• EXERCISE DETAILS: Each entry below should be returned exactly as is, with the pictures removed.

• EXERCISE MATERIAL:
——————————
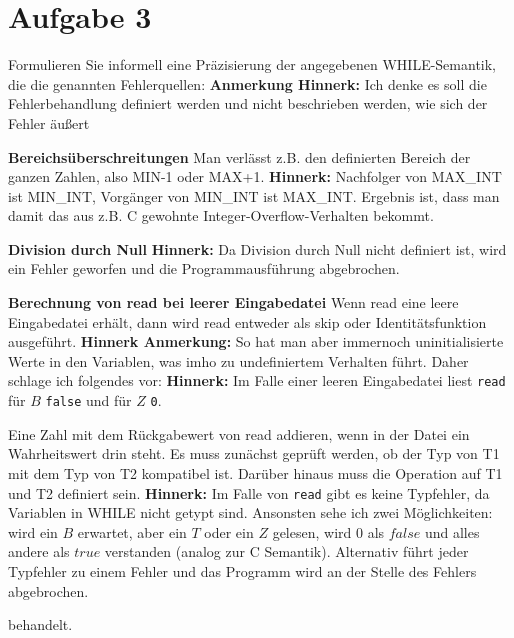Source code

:\documentclass[ngerman,a4paper]{report}
\begin{document}
\section*{Aufgabe 3}
Formulieren Sie informell eine Präzisierung der angegebenen WHILE-Semantik, die die genannten Fehlerquellen:
\textbf{Anmerkung Hinnerk:} Ich denke es soll die Fehlerbehandlung definiert werden und nicht beschrieben werden, wie sich der Fehler äußert
\begin{compactenum}
\item [\textbf{Bereichsüberschreitungen}] Man verlässt z.B. den definierten Bereich der ganzen Zahlen, also MIN-1 oder MAX+1. 
	\textbf{Hinnerk:} Nachfolger von MAX_INT ist MIN_INT, Vorgänger von MIN_INT ist MAX_INT. Ergebnis ist, dass man damit das aus z.B. C gewohnte Integer-Overflow-Verhalten bekommt.
\item [\textbf{Division durch Null}] 
	\textbf{Hinnerk:} Da Division durch Null nicht definiert ist, wird ein Fehler geworfen und die Programmausführung abgebrochen.
\item [\textbf{Berechnung von read bei leerer Eingabedatei}] Wenn read eine leere Eingabedatei erhält, dann wird read entweder als skip oder Identitätsfunktion ausgeführt.
	\textbf{Hinnerk Anmerkung:} So hat man aber immernoch uninitialisierte Werte in den Variablen, was imho zu undefiniertem Verhalten führt. Daher schlage ich folgendes vor:
	\textbf{Hinnerk:} Im Falle einer leeren Eingabedatei liest \lstinline{read} für $B$ \lstinline{false} und für $Z$ \lstinline{0}.
\item [\textbf{Typkonflikte}] Eine Zahl mit dem Rückgabewert von read addieren, wenn in der Datei ein Wahrheitswert drin steht. Es muss zunächst geprüft werden, ob der Typ von T1 mit dem Typ von T2 kompatibel ist. Darüber hinaus muss die Operation auf T1 und T2 definiert sein.
	\textbf{Hinnerk:} Im Falle von \lstinline{read} gibt es keine Typfehler, da Variablen in WHILE nicht getypt sind.
	Ansonsten sehe ich zwei Möglichkeiten: wird ein $B$ erwartet, aber ein $T$ oder ein $Z$ gelesen, wird $0$ als $false$ und alles andere als $true$ verstanden (analog zur C Semantik). Alternativ führt jeder Typfehler zu einem Fehler und das Programm wird an der Stelle des Fehlers abgebrochen.
\end{compactenum}
behandelt.
\end{document}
——————————
• TASK RESPONSE:
Source code

:\documentclass[ngerman,a4paper]{report}
\begin{document}
\section*{Aufgabe 3}
Formulieren Sie informell eine Präzisierung der angegebenen WHILE-Semantik, die die genannten Fehlerquellen:
\textbf{Anmerkung Hinnerk:} Ich denke es soll die Fehlerbehandlung definiert werden und nicht beschrieben werden, wie sich der Fehler äußert
\begin{compactenum}
\item [\textbf{Bereichsüberschreitungen}] Man verlässt z.B. den definierten Bereich der ganzen Zahlen, also MIN-1 oder MAX+1. 
	\textbf{Hinnerk:} Nachfolger von MAX_INT ist MIN_INT, Vorgänger von MIN_INT ist MAX_INT. Ergebnis ist, dass man damit das aus z.B. C gewohnte Integer-Overflow-Verhalten bekommt.
\item [\textbf{Division durch Null}] 
	\textbf{Hinnerk:} Da Division durch Null nicht definiert ist, wird ein Fehler geworfen und die Programmausführung abgebrochen.
\item [\textbf{Berechnung von read bei leerer Eingabedatei}] Wenn read eine leere Eingabedatei erhält, dann wird read entweder als skip oder Identitätsfunktion ausgeführt.
	\textbf{Hinnerk Anmerkung:} So hat man aber immernoch uninitialisierte Werte in den Variablen, was imho zu undefiniertem Verhalten führt. Daher schlage ich folgendes vor:
	\textbf{Hinnerk:} Im Falle einer leeren Eingabedatei liest \lstinline{read} für $B$ \lstinline{false} und für $Z$ \lstinline{0}.
\item [\textbf{Typkonflikte}] Eine Zahl mit dem Rückgabewert von read addieren, wenn in der Datei ein Wahrheitswert drin steht. Es muss zunächst geprüft werden, ob der Typ von T1 mit dem Typ von T2 kompatibel ist. Darüber hinaus muss die Operation auf T1 und T2 definiert sein.
	\textbf{Hinnerk:} Im Falle von \lstinline{read} gibt es keine Typfehler, da Variablen in WHILE nicht getypt sind.
	Ansonsten sehe ich zwei Möglichkeiten: wird ein $B$ erwartet, aber ein $T$ oder ein $Z$ gelesen, wird $0$ als $false$ und alles andere als $true$ verstanden (analog zur C Semantik). Alternativ führt jeder Typfehler zu einem Fehler und das Programm wird an der Stelle des Fehlers abgebrochen.
\end{compactenum}
behandelt.
\end{document}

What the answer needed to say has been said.